So sieht ehrliches SEO-Reporting aus – 8 Pflicht-Elemente und der 5-Minuten-Test

Simon Haenel
12 Min.
Nach 6 Teilen über SEO-Versagen, Verträge und Messbarkeit fehlt noch das Gegenstück: Wie sieht ein SEO-Reporting aus, das die tatsächliche Leistung abbildet? 8 Pflicht-Elemente, ein 5-Minuten-Prüftest und konkrete Beispiele.

Nach 5 Artikeln über SEO-Versagen, Agenturwechsel, Vertragsrecht und Reporting-Red-Flags fehlt noch ein Stück: Die Alternative. Nicht was schiefläuft – sondern wie es richtig geht.

[Agentur-X] lieferte [FreshMeal] 12 Monate lang keine Reportings. Null Transparenz, null Daten, null Kontrolle. Der Kunde bezahlte CHF 1’500 pro Monat und musste der Agentur blind vertrauen.

Aber auch wenn ein Reporting existiert, kann es das Gegenteil von Transparenz sein: 20-Seiten-PDFs mit bunten Grafiken, Domain Authority Kurven, „Sichtbarkeit gestiegen” – und kein einziger Satz, der beantwortet, ob die Investition sich lohnt.

Dieser Artikel zeigt, was ein ehrliches SEO-Reporting enthalten muss. Nicht als Theorie, sondern als konkretes Format, das du gegen den nächsten Report deiner Agentur halten kannst.


Was [Agentur-X]-Reports typischerweise enthalten

Bevor wir zum Gegenentwurf kommen, hier das Muster, das ich bei gescheiterten SEO-Mandaten immer wieder sehe. Nicht jeder schlechte Report sieht gleich aus, aber die Bausteine wiederholen sich:

  • Domain Authority (DA) als Hauptmetrik. „Deine DA ist von 14 auf 17 gestiegen.” Domain Authority ist eine Metrik von Moz. Google verwendet sie nicht. Eine steigende DA sagt nichts darüber aus, ob ein einziger Neukunde über Google zu dir gefunden hat.

  • Sichtbarkeitsindex ohne Kontext. „Die Sichtbarkeit ist um 12% gestiegen.” Sichtbarkeitsindizes von Sistrix oder SEMrush sind nützliche Indikatoren – wenn man sie einordnen kann. Ohne Bezug zu konkreten Keywords und Klicks ist die Zahl wertlos. 12% mehr Sichtbarkeit bei Keywords, die kein Mensch sucht, bringen null Umsatz.

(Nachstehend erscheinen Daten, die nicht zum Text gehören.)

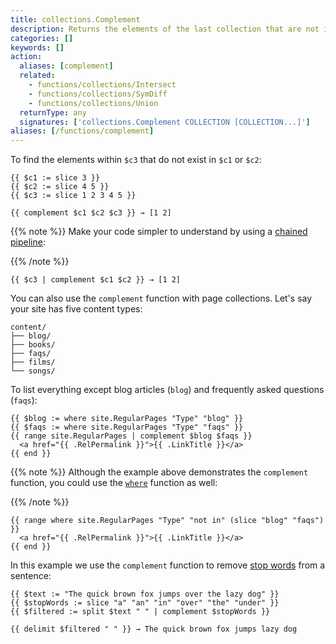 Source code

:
 ```yaml
---
title: collections.Complement
description: Returns the elements of the last collection that are not in any of the others.
categories: []
keywords: []
action:
  aliases: [complement]
  related:
    - functions/collections/Intersect
    - functions/collections/SymDiff
    - functions/collections/Union
  returnType: any
  signatures: ['collections.Complement COLLECTION [COLLECTION...]']
aliases: [/functions/complement]
---
```


To find the elements within `$c3` that do not exist in `$c1` or `$c2`:

```go-html-template
{{ $c1 := slice 3 }}
{{ $c2 := slice 4 5 }}
{{ $c3 := slice 1 2 3 4 5 }}

{{ complement $c1 $c2 $c3 }} → [1 2]
```

{{% note %}}
Make your code simpler to understand by using a [chained pipeline]:

[chained pipeline]: https://pkg.go.dev/text/template#hdr-Pipelines
{{% /note %}}

```go-html-template
{{ $c3 | complement $c1 $c2 }} → [1 2]
```

You can also use the `complement` function with page collections. Let's say your site has five content types:

```text
content/
├── blog/
├── books/
├── faqs/
├── films/
└── songs/
```

To list everything except blog articles (`blog`) and frequently asked questions (`faqs`):

```go-html-template
{{ $blog := where site.RegularPages "Type" "blog" }}
{{ $faqs := where site.RegularPages "Type" "faqs" }}
{{ range site.RegularPages | complement $blog $faqs }}
  <a href="{{ .RelPermalink }}">{{ .LinkTitle }}</a>
{{ end }}
```

{{% note %}}
Although the example above demonstrates the `complement` function, you could use the [`where`] function as well:

[`where`]: /functions/collections/where
{{% /note %}}

```go-html-template
{{ range where site.RegularPages "Type" "not in" (slice "blog" "faqs") }}
  <a href="{{ .RelPermalink }}">{{ .LinkTitle }}</a>
{{ end }}
```

In this example we use the `complement` function to remove [stop words] from a sentence:

```go-html-template
{{ $text := "The quick brown fox jumps over the lazy dog" }}
{{ $stopWords := slice "a" "an" "in" "over" "the" "under" }}
{{ $filtered := split $text " " | complement $stopWords }}

{{ delimit $filtered " " }} → The quick brown fox jumps lazy dog
```

[stop words]: https://en.wikipedia.org/wiki/Stop_word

  • Ranking-Verbesserungen im Niemandsland. „Keyword X hat sich um 15 Positionen verbessert!” Von Position 95 auf Position 80. Beide Positionen sind unsichtbar. Nur 0,63 Prozent der Nutzer klicken über die erste Suchergebnisseite hinaus. Eine Verbesserung von Position 95 auf 80 ist technisch korrekt – und geschäftlich irrelevant.

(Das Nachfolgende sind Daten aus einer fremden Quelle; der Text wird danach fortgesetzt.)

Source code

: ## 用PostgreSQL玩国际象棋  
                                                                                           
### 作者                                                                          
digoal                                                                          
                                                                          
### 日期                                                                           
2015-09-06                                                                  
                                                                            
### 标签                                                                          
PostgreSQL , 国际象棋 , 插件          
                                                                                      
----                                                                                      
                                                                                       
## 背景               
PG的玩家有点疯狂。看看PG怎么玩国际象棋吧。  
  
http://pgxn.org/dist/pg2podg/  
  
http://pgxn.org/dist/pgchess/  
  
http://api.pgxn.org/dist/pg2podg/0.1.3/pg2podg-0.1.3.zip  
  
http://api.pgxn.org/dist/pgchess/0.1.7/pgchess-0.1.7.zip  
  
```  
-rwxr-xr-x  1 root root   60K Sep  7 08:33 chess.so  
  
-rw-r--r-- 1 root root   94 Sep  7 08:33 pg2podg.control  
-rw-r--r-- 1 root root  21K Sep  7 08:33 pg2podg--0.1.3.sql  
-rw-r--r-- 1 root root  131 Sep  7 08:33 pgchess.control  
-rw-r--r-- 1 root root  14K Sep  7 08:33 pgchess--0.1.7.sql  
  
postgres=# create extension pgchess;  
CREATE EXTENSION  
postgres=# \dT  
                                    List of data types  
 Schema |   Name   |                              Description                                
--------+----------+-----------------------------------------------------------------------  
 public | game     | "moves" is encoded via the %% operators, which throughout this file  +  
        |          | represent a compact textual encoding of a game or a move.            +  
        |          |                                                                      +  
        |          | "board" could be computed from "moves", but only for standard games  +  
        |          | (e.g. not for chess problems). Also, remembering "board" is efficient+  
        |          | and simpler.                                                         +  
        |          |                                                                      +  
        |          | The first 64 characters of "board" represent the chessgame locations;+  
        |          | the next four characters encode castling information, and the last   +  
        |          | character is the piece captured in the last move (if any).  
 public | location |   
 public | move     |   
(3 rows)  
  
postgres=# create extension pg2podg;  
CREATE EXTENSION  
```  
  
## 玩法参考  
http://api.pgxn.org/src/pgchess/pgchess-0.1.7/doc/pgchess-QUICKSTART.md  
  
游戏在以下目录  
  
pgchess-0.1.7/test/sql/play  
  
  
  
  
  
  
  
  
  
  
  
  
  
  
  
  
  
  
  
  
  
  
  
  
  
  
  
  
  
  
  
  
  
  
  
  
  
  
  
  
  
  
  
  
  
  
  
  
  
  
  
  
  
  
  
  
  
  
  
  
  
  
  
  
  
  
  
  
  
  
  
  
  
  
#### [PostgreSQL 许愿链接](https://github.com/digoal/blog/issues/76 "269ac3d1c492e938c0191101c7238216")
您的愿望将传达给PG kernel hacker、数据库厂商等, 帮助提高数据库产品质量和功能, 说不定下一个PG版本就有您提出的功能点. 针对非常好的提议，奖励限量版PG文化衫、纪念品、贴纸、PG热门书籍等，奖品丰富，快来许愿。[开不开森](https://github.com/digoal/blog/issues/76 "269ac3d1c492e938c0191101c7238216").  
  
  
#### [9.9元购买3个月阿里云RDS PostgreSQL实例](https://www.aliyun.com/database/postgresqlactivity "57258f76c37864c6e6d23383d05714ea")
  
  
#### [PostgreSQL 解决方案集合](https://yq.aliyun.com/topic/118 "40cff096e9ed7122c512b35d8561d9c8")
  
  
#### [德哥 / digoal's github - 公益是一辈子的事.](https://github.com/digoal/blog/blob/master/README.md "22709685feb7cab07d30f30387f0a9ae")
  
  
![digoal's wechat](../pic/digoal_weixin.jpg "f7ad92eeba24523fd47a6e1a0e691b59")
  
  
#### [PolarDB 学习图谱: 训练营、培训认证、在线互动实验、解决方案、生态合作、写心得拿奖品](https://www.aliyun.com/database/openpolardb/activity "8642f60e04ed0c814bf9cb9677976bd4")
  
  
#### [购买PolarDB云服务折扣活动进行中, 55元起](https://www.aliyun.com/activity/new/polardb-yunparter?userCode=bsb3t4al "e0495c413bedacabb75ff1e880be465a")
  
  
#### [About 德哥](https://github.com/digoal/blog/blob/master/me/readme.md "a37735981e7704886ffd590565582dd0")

  • Gesamttraffic ohne Marken-Trennung. „Der organische Traffic ist um 30% gestiegen!” 28% davon kamen von Nutzern, die den Firmennamen eingegeben haben. Die kannten das Unternehmen bereits. Das ist kein SEO-Erfolg, das ist Bestandskunden-Traffic.

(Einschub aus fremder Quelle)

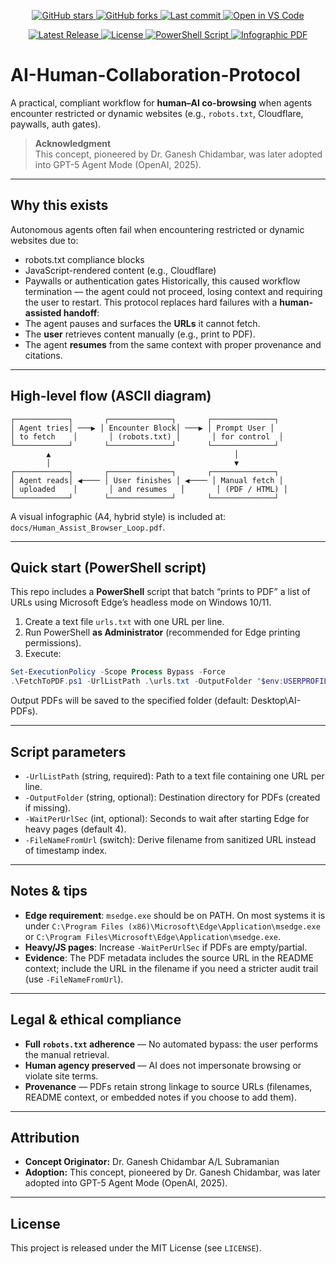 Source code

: <p align="center">
  <a href="https://github.com/GaneshChidambar/AI-Human-Collaboration-Protocol/stargazers">
    <img src="https://img.shields.io/github/stars/GaneshChidambar/AI-Human-Collaboration-Protocol?color=yellow&style=flat&logo=github" alt="GitHub stars">
  </a>
  <a href="https://github.com/GaneshChidambar/AI-Human-Collaboration-Protocol/forks">
    <img src="https://img.shields.io/github/forks/GaneshChidambar/AI-Human-Collaboration-Protocol?color=brightgreen&style=flat&logo=github" alt="GitHub forks">
  </a>
  <a href="https://github.com/GaneshChidambar/AI-Human-Collaboration-Protocol/commits/main">
    <img src="https://img.shields.io/github/last-commit/GaneshChidambar/AI-Human-Collaboration-Protocol?color=blueviolet&style=flat" alt="Last commit">
  </a>
  <a href="https://vscode.dev/github/GaneshChidambar/AI-Human-Collaboration-Protocol">
    <img src="https://img.shields.io/badge/Open%20in-VS%20Code-blue?logo=visualstudiocode" alt="Open in VS Code">
  </a>
</p>

<p align="center">
  <a href="https://github.com/GaneshChidambar/AI-Human-Collaboration-Protocol/releases/latest">
    <img src="https://img.shields.io/github/v/release/GaneshChidambar/AI-Human-Collaboration-Protocol?color=%230072C6&label=version&logo=github" alt="Latest Release">
  </a>
  <a href="https://github.com/GaneshChidambar/AI-Human-Collaboration-Protocol/blob/main/LICENSE">
    <img src="https://img.shields.io/github/license/GaneshChidambar/AI-Human-Collaboration-Protocol?color=%2300A300&label=license&logo=open-source-initiative" alt="License">
  </a>
  <a href="https://github.com/GaneshChidambar/AI-Human-Collaboration-Protocol/blob/main/FetchToPDF.ps1">
    <img src="https://img.shields.io/badge/PowerShell-Script-blue?logo=powershell" alt="PowerShell Script">
  </a>
  <a href="https://github.com/GaneshChidambar/AI-Human-Collaboration-Protocol/raw/main/docs/Human_Assist_Browser_Loop.pdf">
    <img src="https://img.shields.io/badge/Infographic-PDF-orange?logo=adobeacrobatreader" alt="Infographic PDF">
  </a>
</p>

# AI-Human-Collaboration-Protocol

A practical, compliant workflow for **human–AI co-browsing** when agents encounter restricted or dynamic websites (e.g., `robots.txt`, Cloudflare, paywalls, auth gates).

> **Acknowledgment**  
> This concept, pioneered by Dr. Ganesh Chidambar, was later adopted into GPT-5 Agent Mode (OpenAI, 2025).

---

## Why this exists
Autonomous agents often fail when encountering restricted or dynamic websites due to:
- robots.txt compliance blocks
- JavaScript-rendered content (e.g., Cloudflare)
- Paywalls or authentication gates
Historically, this caused workflow termination — the agent could not proceed, losing context and requiring the user to restart.
This protocol replaces hard failures with a **human-assisted handoff**:
- The agent pauses and surfaces the **URLs** it cannot fetch.
- The **user** retrieves content manually (e.g., print to PDF).
- The agent **resumes** from the same context with proper provenance and citations.

---

## High-level flow (ASCII diagram)

```
┌────────────┐       ┌──────────────┐       ┌──────────────┐
│ Agent tries│ ───▶ │ Encounter Block│ ───▶ │ Prompt User │
│ to fetch    │       │ (robots.txt) │       │ for control  │
└────────────┘       └──────────────┘       └──────────────┘
        ▲                                         │
        │                                         ▼
┌────────────┐       ┌──────────────┐       ┌──────────────┐
│ Agent reads│ ◀──── │ User finishes │ ◀──── │ Manual fetch │
│ uploaded    │       │ and resumes   │       │ (PDF / HTML) │
└────────────┘       └──────────────┘       └──────────────┘
```

A visual infographic (A4, hybrid style) is included at: `docs/Human_Assist_Browser_Loop.pdf`.

---

## Quick start (PowerShell script)

This repo includes a **PowerShell** script that batch “prints to PDF” a list of URLs using Microsoft Edge’s headless mode on Windows 10/11.

1) Create a text file `urls.txt` with one URL per line.  
2) Run PowerShell **as Administrator** (recommended for Edge printing permissions).  
3) Execute:

```powershell
Set-ExecutionPolicy -Scope Process Bypass -Force
.\FetchToPDF.ps1 -UrlListPath .\urls.txt -OutputFolder "$env:USERPROFILE\Desktop\AI-PDFs"
```

Output PDFs will be saved to the specified folder (default: Desktop\AI-PDFs).

---

## Script parameters

- `-UrlListPath` (string, required): Path to a text file containing one URL per line.  
- `-OutputFolder` (string, optional): Destination directory for PDFs (created if missing).  
- `-WaitPerUrlSec` (int, optional): Seconds to wait after starting Edge for heavy pages (default 4).  
- `-FileNameFromUrl` (switch): Derive filename from sanitized URL instead of timestamp index.

---

## Notes & tips

- **Edge requirement**: `msedge.exe` should be on PATH. On most systems it is under `C:\Program Files (x86)\Microsoft\Edge\Application\msedge.exe` or `C:\Program Files\Microsoft\Edge\Application\msedge.exe`.
- **Heavy/JS pages**: Increase `-WaitPerUrlSec` if PDFs are empty/partial.
- **Evidence**: The PDF metadata includes the source URL in the README context; include the URL in the filename if you need a stricter audit trail (use `-FileNameFromUrl`).

---

## Legal & ethical compliance

- **Full `robots.txt` adherence** — No automated bypass: the user performs the manual retrieval.  
- **Human agency preserved** — AI does not impersonate browsing or violate site terms.  
- **Provenance** — PDFs retain strong linkage to source URLs (filenames, README context, or embedded notes if you choose to add them).

---

## Attribution

- **Concept Originator:** Dr. Ganesh Chidambar A/L Subramanian  
- **Adoption:** This concept, pioneered by Dr. Ganesh Chidambar, was later adopted into GPT-5 Agent Mode (OpenAI, 2025).

---

## License

This project is released under the MIT License (see `LICENSE`).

  • Keine Erwähnung von Content. Welche Inhalte wurden erstellt? Welche Seiten veröffentlicht? Keine Angabe. Weil nichts erstellt wurde.

  • Kein Bezug zu Geschäftsergebnissen. Keine Conversions, keine Leads, keine Anfragen. Nur Metriken, die gut klingen, aber dem Geschäftsführer nicht beantworten, ob die CHF 1’500 pro Monat Umsatz generieren.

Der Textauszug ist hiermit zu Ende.